The company expects to submit a second Type C meeting request with the FDA for CMT-SORD to finalize Phase 3 trial design, with no immediate NDA pathway decision. A Q4 2025 FDA meeting for Classic Galactosemia is confirmed, while PMM2-CDG development continues based on positive safety data. Cash is projected to support operations through 2026, contingent on regulatory and clinical progress.
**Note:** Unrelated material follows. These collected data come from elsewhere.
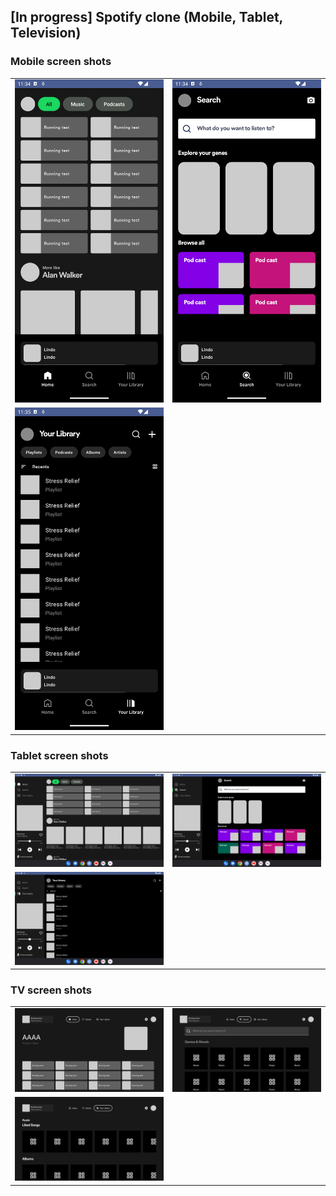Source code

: ## [In progress] Spotify clone (Mobile, Tablet, Television)

### Mobile screen shots

|                                       |                                   |
|---------------------------------------|-----------------------------------|
| ![Home](resources/mobile-1.png)       | ![Search](resources/mobile-2.png) |
| ![My Library](resources/mobile-3.png) |                                   |

### Tablet screen shots

|                                       |                                   |
|---------------------------------------|-----------------------------------|
| ![Home](resources/tv-1.png)       | ![Search](resources/tv-2.png) |
| ![My Library](resources/tv-3.png) |                                   |

### TV screen shots

|                                   |                               |
|-----------------------------------|-------------------------------|
| ![Home](resources/tablet-1.png)       | ![Search](resources/tablet-2.png) |
| ![My Library](resources/tablet-3.png) |                               |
Recent regulatory updates include a constructive Type C meeting with the FDA for CMT-SORD and a scheduled Q4 2025 meeting to address 2024 NDA rejections for Classic Galactosemia. New clinical data for govorestat in PMM2-CDG showed a 46% improvement in the NPCRS score, supporting continued development. Leadership changes, including the resignation of Executive Chairman John Johnson, and a strategic pivot toward cost optimization further underscore the company’s focus on long-term value creation.